When you download the ZIP file, unzip it in your local environment, and you will be able to access the code through your preferred Python editor.

Python environment

To follow along with this book, you can download the code in the repository and execute it using your preferred Python editor.

If you are not yet familiar with Python environments, I would advise you to check out Anaconda (https://www.anaconda.com/products/individual), which comes with the Jupyter Notebook and JupyterLabs, which are both great for executing notebooks. It also comes with Spyder and VSCode for editing scripts and programs.

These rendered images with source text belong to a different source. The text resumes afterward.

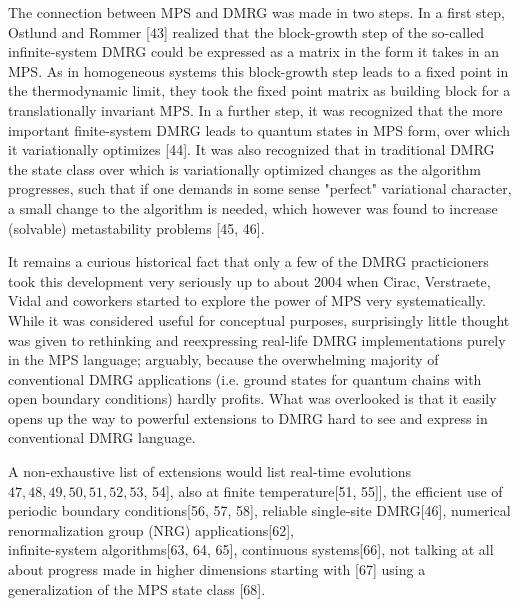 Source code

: \documentclass[12pt]{article}
\begin{document}
The connection between MPS and DMRG was made in two steps. In a first step, Ostlund and Rommer [43] realized that the block-growth step of the so-called infinite-system DMRG could be expressed as a matrix in the form it takes in an MPS. As in homogeneous systems this block-growth step leads to a fixed point in the thermodynamic limit, they took the fixed point matrix as building block for a translationally invariant MPS. In a further step, it was recognized that the more important finite-system DMRG leads to quantum states in MPS form, over which it variationally optimizes [44]. It was also recognized that in traditional DMRG the state class over which is variationally optimized changes as the algorithm progresses, such that if one demands in some sense "perfect" variational character, a small change to the algorithm is needed, which however was found to increase (solvable) metastability problems [45, 46].

It remains a curious historical fact that only a few of the DMRG practicioners took this development very seriously up to about 2004 when Cirac, Verstraete, Vidal and coworkers started to explore the power of MPS very systematically. While it was considered useful for conceptual purposes, surprisingly little thought was given to rethinking and reexpressing real-life DMRG implementations purely in the MPS language; arguably, because the overwhelming majority of conventional DMRG applications (i.e. ground states for quantum chains with open boundary conditions) hardly profits. What was overlooked is that it easily opens up the way to powerful extensions to DMRG hard to see and express in conventional DMRG language.

A non-exhaustive list of extensions would list real-time evolutions $47,48,49,50,51,52,53$, 54], also at finite temperature[51, 55]], the efficient use of periodic boundary conditions[56, 57, 58], reliable single-site DMRG[46], numerical renormalization group (NRG) applications[62],\\
infinite-system algorithms[63, 64, 65], continuous systems[66], not talking at all about progress made in higher dimensions starting with [67] using a generalization of the MPS state class [68].
\end{document}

If you have difficulty installing Python or the associated programs on your machine, you can check out Google Colab (https://colab.research.google.com/) or Kaggle Notebooks (https://www.kaggle.com/code), which both allow you to run Python code in online notebooks for free, without any setup to do.

Note

The code in the book will generally use Colab and Kaggle notebooks with Python version 3.7.13 and you can set up your own environment to mimic this.

What is online machine learning?

In machine learning, the most common way to train a model is to do a single training pass. The general steps in this approach are as follows:

  1. Data preparation.
  2. Create a train-test split.
  3. Do model benchmarking and hyperparameter tuning.
  4. Select the best model.
  5. Move this model to production.

This approach is called offline learning.

With streaming data, you can often use this type of model very well. You can build the model once, deploy it, and use it for predicting your input stream. You can probably track the performance metrics of your model, and when the performance starts to change, you can do an update or retraining of your model, deploy the new version, and let it set in the production environment as long as it works.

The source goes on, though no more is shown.